TEFAF New York'a 10 dakikalık yürüme mesafesinde 4 sanat sergisi

OgreMan

Global Mod
Global Mod
Avrupa Güzel Sanatlar Vakfı'nın fuarı TEFAF New York'ta ziyaretçilerin ilgisini çekecek sanat eserleri eksik olmuyor. Ama duvarların hemen dışında Park Avenue CephaneliğiEtkinliğin bu yıl da yeniden düzenlendiği Yukarı Doğu Yakası'ndaki yakındaki galeriler, sanatı incelemek ve satın almak için çok daha fazla fırsat sunuyor.

Özellikle dört güncel sergi, ticaret fuarına giderken veya ticaret fuarını ziyaret ettikten sonra yapılacak bir tur için mükemmeldir ve hepsi cephaneliğe ve birbirlerine 10 dakikalık yürüme mesafesindedir. Güzel bir bahar gününde bu blokların arasında yürümek özel bir zevktir.

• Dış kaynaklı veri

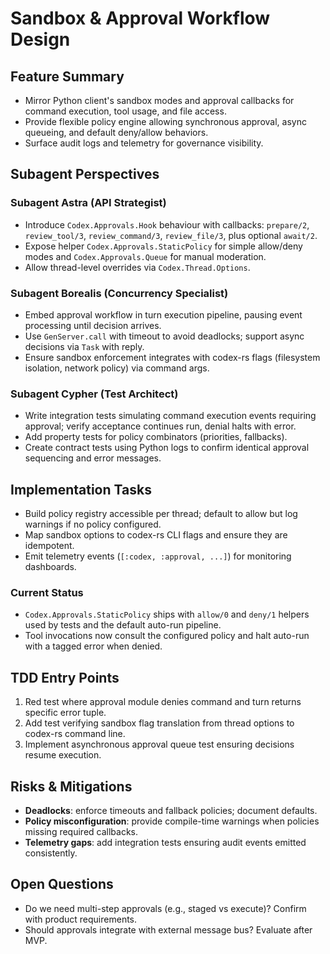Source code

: # Sandbox & Approval Workflow Design

## Feature Summary
- Mirror Python client's sandbox modes and approval callbacks for command execution, tool usage, and file access.
- Provide flexible policy engine allowing synchronous approval, async queueing, and default deny/allow behaviors.
- Surface audit logs and telemetry for governance visibility.

## Subagent Perspectives
### Subagent Astra (API Strategist)
- Introduce `Codex.Approvals.Hook` behaviour with callbacks: `prepare/2`, `review_tool/3`, `review_command/3`, `review_file/3`, plus optional `await/2`.
- Expose helper `Codex.Approvals.StaticPolicy` for simple allow/deny modes and `Codex.Approvals.Queue` for manual moderation.
- Allow thread-level overrides via `Codex.Thread.Options`.

### Subagent Borealis (Concurrency Specialist)
- Embed approval workflow in turn execution pipeline, pausing event processing until decision arrives.
- Use `GenServer.call` with timeout to avoid deadlocks; support async decisions via `Task` with reply.
- Ensure sandbox enforcement integrates with codex-rs flags (filesystem isolation, network policy) via command args.

### Subagent Cypher (Test Architect)
- Write integration tests simulating command execution events requiring approval; verify acceptance continues run, denial halts with error.
- Add property tests for policy combinators (priorities, fallbacks).
- Create contract tests using Python logs to confirm identical approval sequencing and error messages.

## Implementation Tasks
- Build policy registry accessible per thread; default to allow but log warnings if no policy configured.
- Map sandbox options to codex-rs CLI flags and ensure they are idempotent.
- Emit telemetry events (`[:codex, :approval, ...]`) for monitoring dashboards.

### Current Status
- `Codex.Approvals.StaticPolicy` ships with `allow/0` and `deny/1` helpers used by tests and the default auto-run pipeline.
- Tool invocations now consult the configured policy and halt auto-run with a tagged error when denied.

## TDD Entry Points
1. Red test where approval module denies command and turn returns specific error tuple.
2. Add test verifying sandbox flag translation from thread options to codex-rs command line.
3. Implement asynchronous approval queue test ensuring decisions resume execution.

## Risks & Mitigations
- **Deadlocks**: enforce timeouts and fallback policies; document defaults.
- **Policy misconfiguration**: provide compile-time warnings when policies missing required callbacks.
- **Telemetry gaps**: add integration tests ensuring audit events emitted consistently.

## Open Questions
- Do we need multi-step approvals (e.g., staged vs execute)? Confirm with product requirements.
- Should approvals integrate with external message bus? Evaluate after MVP.
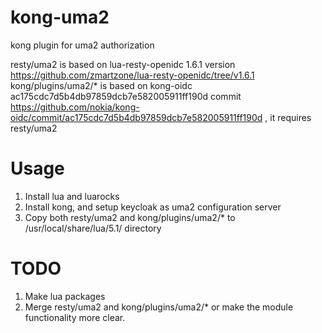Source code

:# kong-uma2
kong plugin for uma2 authorization

resty/uma2 is based on lua-resty-openidc 1.6.1 version  https://github.com/zmartzone/lua-resty-openidc/tree/v1.6.1 
kong/plugins/uma2/* is based on kong-oidc ac175cdc7d5b4db97859dcb7e582005911ff190d commit https://github.com/nokia/kong-oidc/commit/ac175cdc7d5b4db97859dcb7e582005911ff190d , it requires resty/uma2


# Usage
1. Install lua and luarocks
2. Install kong, and setup keycloak as uma2 configuration server
3. Copy both resty/uma2 and kong/plugins/uma2/* to /usr/local/share/lua/5.1/ directory


# TODO
1. Make lua packages 
2. Merge resty/uma2 and kong/plugins/uma2/* or make the module functionality more clear.
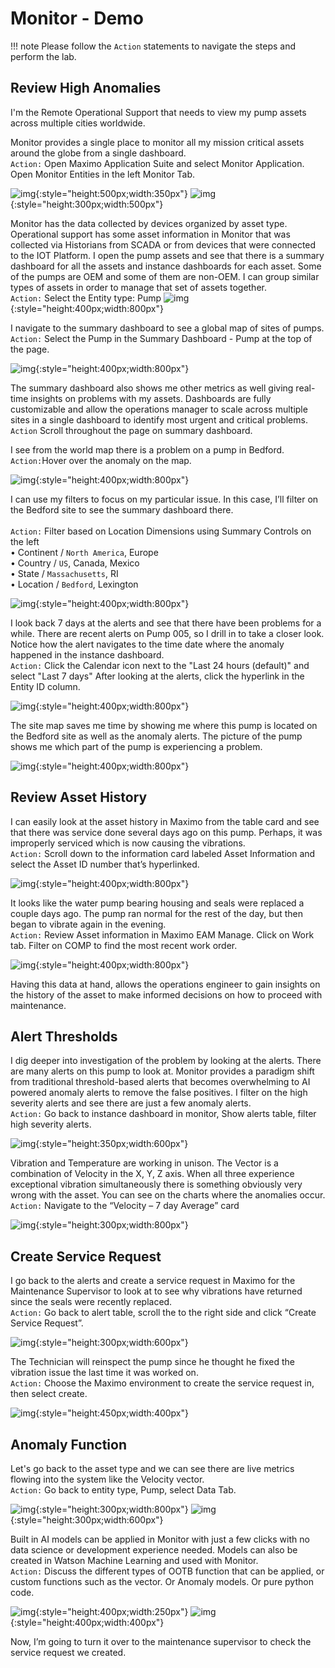 # Monitor - Demo

!!! note
    Please follow the `Action` statements to navigate the steps and perform the lab.

## Review High Anomalies

I'm the Remote Operational Support that needs to view my pump assets across multiple cities worldwide.

Monitor provides a single place to monitor all my mission critical assets around the globe from a single dashboard.<br>
`Action:` Open Maximo Application Suite and select Monitor Application. Open Monitor Entities in the left Monitor Tab.

![img](/img/apm_fs21/monitor1.png){:style="height:500px;width:350px"}
![img](/img/apm_fs21/monitor_ents.png){:style="height:300px;width:500px"}

Monitor has the data collected by devices organized by asset type. Operational support has some asset information in Monitor that was collected via Historians from SCADA or from devices that were connected to the IOT Platform.
I open the pump assets and see that there is a summary dashboard for all the assets and instance dashboards for each asset.  Some of the pumps are OEM and some of them are non-OEM. I can group similar types of assets in order to manage that set of assets together. <br>
`Action:` Select the Entity type: Pump 
![img](/img/apm_fs21/select_ent.png){:style="height:400px;width:800px"}

I navigate to the summary dashboard to see a global map of sites of pumps. <br>
`Action:` Select the Pump in the Summary Dashboard - Pump at the top of the page.

![img](/img/apm_fs21/sum_dash.png){:style="height:400px;width:800px"}

The summary dashboard also shows me other metrics as well giving real-time insights on problems with my assets.  Dashboards are fully customizable and allow the operations manager to scale across multiple sites in a single dashboard to identify most urgent and critical problems.<br>
`Action` Scroll throughout the page on summary dashboard.

I see from the world map there is a problem on a pump in Bedford.<br>
`Action:`Hover over the anomaly on the map. 

![img](/img/apm_fs21/anom_d.png){:style="height:400px;width:800px"}

I can use my filters to focus on my particular issue.  In this case, I’ll filter on the Bedford site to see the summary dashboard there.<br>  
`Action:` Filter based on Location Dimensions using Summary Controls on the left<br>
•	Continent / `North America`, Europe  
•	Country / `US`, Canada, Mexico   
•	State / `Massachusetts`, RI<br>
•	Location / `Bedford`, Lexington<br>

![img](/img/apm_fs21/summ_controls.png){:style="height:400px;width:800px"}

I look back 7 days at the alerts and see that there have been problems for a while.  There are recent alerts on Pump 005, so I drill in to take a closer look.  Notice how the alert navigates to the time date where the anomaly happened in the instance dashboard.<br>
`Action:` Click the Calendar icon next to the "Last 24 hours (default)" and select "Last 7 days" After looking at the alerts, click the hyperlink in the Entity ID column.

![img](/img/apm_fs21/7_days.png){:style="height:400px;width:800px"}

The site map saves me time by showing me where this pump is located on the Bedford site as well as the anomaly alerts.  The picture of the pump shows me which part of the pump is experiencing a problem.

![img](/img/apm_fs21/site_map.png){:style="height:400px;width:800px"}

## Review Asset History

I can easily look at the asset history in Maximo from the table card and see that there was service done several days ago on this pump.  Perhaps, it was improperly serviced which is now causing the vibrations.<br>
`Action:` Scroll down to the information card labeled Asset Information and select the Asset ID number that’s hyperlinked.

![img](/img/apm_fs21/asset_link.png){:style="height:400px;width:800px"}

It looks like the water pump bearing housing and seals were replaced a couple days ago. The pump ran normal for the rest of the day, but then began to vibrate again in the evening.<br>
`Action:` Review Asset information in Maximo EAM Manage. Click on Work tab. Filter on COMP to find the most recent work order.

![img](/img/apm_fs21/comp_wo.png){:style="height:400px;width:800px"}

Having this data at hand, allows the operations engineer to gain insights on the history of the asset to make informed decisions on how to proceed with maintenance.  

## Alert Thresholds
I dig deeper into investigation of the problem by looking at the alerts.  There are many alerts on this pump to look at.  Monitor provides a paradigm shift from traditional threshold-based alerts that becomes overwhelming to AI powered anomaly alerts to remove the false positives.  I filter on the high severity alerts and see there are just a few anomaly alerts.<br>
`Action:` Go back to instance dashboard in monitor, Show alerts table, filter high severity alerts.

![img](/img/apm_fs21/severealerts.png){:style="height:350px;width:600px"}


Vibration and Temperature are working in unison.  The Vector is a combination of Velocity in the X, Y, Z axis.  When all three experience exceptional vibration simultaneously there is something obviously very wrong with the asset.  You can see on the charts where the anomalies occur.
`Action:` Navigate to the “Velocity – 7 day Average” card

![img](/img/apm_fs21/velocitycard.png){:style="height:300px;width:800px"}

## Create Service Request
I go back to the alerts and create a service request in Maximo for the Maintenance Supervisor to look at to see why vibrations have returned since the seals were recently replaced. <br>
`Action:` Go back to alert table, scroll the to the right side and click “Create Service Request”.

![img](/img/apm_fs21/createSR.png){:style="height:300px;width:600px"}

 The Technician will reinspect the pump since he thought he fixed the vibration issue the last time it was worked on.<br>
`Action:` Choose the Maximo environment to create the service request in, then select create.

![img](/img/apm_fs21/srlogistics.png){:style="height:450px;width:400px"}

## Anomaly Function
Let's go back to the asset type and we can see there are live metrics flowing into the system like the Velocity vector. <br>
`Action:` Go back to entity type, Pump, select Data Tab.

![img](/img/apm_fs21/ootbF.png){:style="height:300px;width:800px"}
![img](/img/apm_fs21/ootbf2.png){:style="height:300px;width:600px"}

Built in AI models can be applied in Monitor with just a few clicks with no data science or development experience needed.  Models can also be created in Watson Machine Learning and used with Monitor.<br>
`Action:` Discuss the different types of OOTB function that can be applied, or custom functions such as the vector. Or Anomaly models. Or pure python code.

![img](/img/apm_fs21/ootbf3.png){:style="height:400px;width:250px"}
![img](/img/apm_fs21/metrics.png){:style="height:400px;width:400px"}

Now, I’m going to turn it over to the maintenance supervisor to check the service request we created.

Sergilerde, 20. yüzyıl sanat hareketlerinin, özellikle de modernizmin karmaşık akımlarını resimleyen ve inceleyen sanatçılar sergileniyor.


Dört sergiden üçünün şehir evlerinde veya malikanelerde gerçekleşmesi biraz gerginlik yaratıyor: Ev ortamı, kendinizi eserlerin sahibi olarak hayal etmenize ve başarılarınızı evinizin duvarlarına gelişigüzel asmanıza olanak tanıyor.

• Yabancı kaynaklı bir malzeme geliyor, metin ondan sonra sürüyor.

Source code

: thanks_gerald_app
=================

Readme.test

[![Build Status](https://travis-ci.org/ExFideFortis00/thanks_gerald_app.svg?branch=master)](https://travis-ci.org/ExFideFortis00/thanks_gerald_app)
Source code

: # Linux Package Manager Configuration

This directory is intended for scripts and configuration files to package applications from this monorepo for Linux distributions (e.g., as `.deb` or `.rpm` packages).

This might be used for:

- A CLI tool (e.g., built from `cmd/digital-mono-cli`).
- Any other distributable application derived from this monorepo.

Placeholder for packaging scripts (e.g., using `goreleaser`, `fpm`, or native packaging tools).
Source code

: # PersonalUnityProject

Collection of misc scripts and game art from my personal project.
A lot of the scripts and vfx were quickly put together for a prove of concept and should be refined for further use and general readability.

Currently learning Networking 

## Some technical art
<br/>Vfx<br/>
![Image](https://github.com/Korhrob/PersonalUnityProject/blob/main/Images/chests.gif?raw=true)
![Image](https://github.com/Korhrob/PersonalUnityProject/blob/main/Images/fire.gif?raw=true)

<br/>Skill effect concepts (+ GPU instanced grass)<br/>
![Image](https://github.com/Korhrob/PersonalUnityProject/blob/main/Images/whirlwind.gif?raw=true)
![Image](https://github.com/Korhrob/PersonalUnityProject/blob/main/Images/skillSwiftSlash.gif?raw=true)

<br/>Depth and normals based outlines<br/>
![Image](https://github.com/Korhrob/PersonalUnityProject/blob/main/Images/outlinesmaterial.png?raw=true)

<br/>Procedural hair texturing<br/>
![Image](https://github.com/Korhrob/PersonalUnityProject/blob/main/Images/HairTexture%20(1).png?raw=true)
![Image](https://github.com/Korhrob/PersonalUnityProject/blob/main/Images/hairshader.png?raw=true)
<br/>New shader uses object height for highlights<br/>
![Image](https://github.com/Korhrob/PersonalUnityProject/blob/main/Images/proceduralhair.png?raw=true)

Rosenberg & Co.19 Doğu 66. Cadde

Geçen yıl 101 yaşında hayatını kaybeden Françoise Gilot, ilk kez 1964 tarihli anı kitabı “Picasso'yla Yaşam”la ön plana çıktı; burada kendisinden yaşça büyük sanatçıyla onlarca yıl süren ilişkisini ayrıntılarıyla anlattı; 1948'den ünlü bir Robert Capa Fotoğraf Picasso'nun kumda yürürken üzerinde şemsiye tuttuğu tasviri efsaneyi güçlendirdi. Daha pek çok kitap yazdı ve çocuk felci aşısının mucidi Jonas Salk ile evlendi.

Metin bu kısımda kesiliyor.